*** Exercise data Section Begins ***

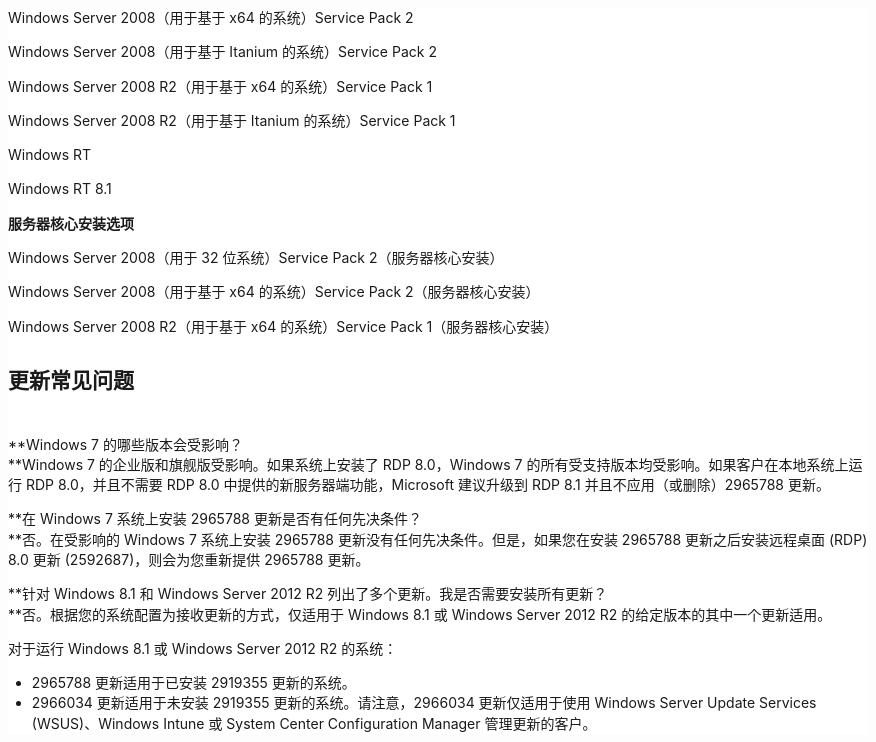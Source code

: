 <td style="border:1px solid black;"><p>Windows Server 2008（用于基于 x64 的系统）Service Pack 2</p></td>
</tr>  
<tr class="odd">
<td style="border:1px solid black;"><p>Windows Server 2008（用于基于 Itanium 的系统）Service Pack 2</p></td>
</tr>  
<tr class="even">
<td style="border:1px solid black;"><p>Windows Server 2008 R2（用于基于 x64 的系统）Service Pack 1</p></td>
</tr>  
<tr class="odd">
<td style="border:1px solid black;"><p>Windows Server 2008 R2（用于基于 Itanium 的系统）Service Pack 1</p></td>
</tr>  
<tr class="even">
<td style="border:1px solid black;"><p>Windows RT</p></td>
</tr>  
<tr class="odd">
<td style="border:1px solid black;"><p>Windows RT 8.1</p></td>
</tr>  
<tr class="even">
<td style="border:1px solid black;"><p><strong>服务器核心安装选项</strong></p></td>
</tr>  
<tr class="odd">
<td style="border:1px solid black;"><p>Windows Server 2008（用于 32 位系统）Service Pack 2（服务器核心安装）</p></td>
</tr>  
<tr class="even">
<td style="border:1px solid black;"><p>Windows Server 2008（用于基于 x64 的系统）Service Pack 2（服务器核心安装）</p></td>
</tr>  
<tr class="odd">
<td style="border:1px solid black;"><p>Windows Server 2008 R2（用于基于 x64 的系统）Service Pack 1（服务器核心安装）</p></td>
</tr>  
</tbody>  
</table>
  
更新常见问题  
------------
  
<span id="sectionToggle1"></span>  
**Windows 7 的哪些版本会受影响？   
**Windows 7 的企业版和旗舰版受影响。如果系统上安装了 RDP 8.0，Windows 7 的所有受支持版本均受影响。如果客户在本地系统上运行 RDP 8.0，并且不需要 RDP 8.0 中提供的新服务器端功能，Microsoft 建议升级到 RDP 8.1 并且不应用（或删除）2965788 更新。
  
**在 Windows 7 系统上安装 2965788 更新是否有任何先决条件？   
**否。在受影响的 Windows 7 系统上安装 2965788 更新没有任何先决条件。但是，如果您在安装 2965788 更新之后安装远程桌面 (RDP) 8.0 更新 (2592687)，则会为您重新提供 2965788 更新。
  
**针对 Windows 8.1 和 Windows Server 2012 R2 列出了多个更新。我是否需要安装所有更新？   
**否。根据您的系统配置为接收更新的方式，仅适用于 Windows 8.1 或 Windows Server 2012 R2 的给定版本的其中一个更新适用。
  
对于运行 Windows 8.1 或 Windows Server 2012 R2 的系统：
  
-   2965788 更新适用于已安装 2919355 更新的系统。  
-   2966034 更新适用于未安装 2919355 更新的系统。请注意，2966034 更新仅适用于使用 Windows Server Update Services (WSUS)、Windows Intune 或 System Center Configuration Manager 管理更新的客户。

*** Exercise data Section Ends ***

[Exercise directions]:
Check each line of the material for the word "更新的系统". Copy the ones that have it.

[Response to the exercise]:
-   2965788 更新适用于已安装 2919355 更新的系统。  
-   2966034 更新适用于未安装 2919355 更新的系统。请注意，2966034 更新仅适用于使用 Windows Server Update Services (WSUS)、Windows Intune 或 System Center Configuration Manager 管理更新的客户。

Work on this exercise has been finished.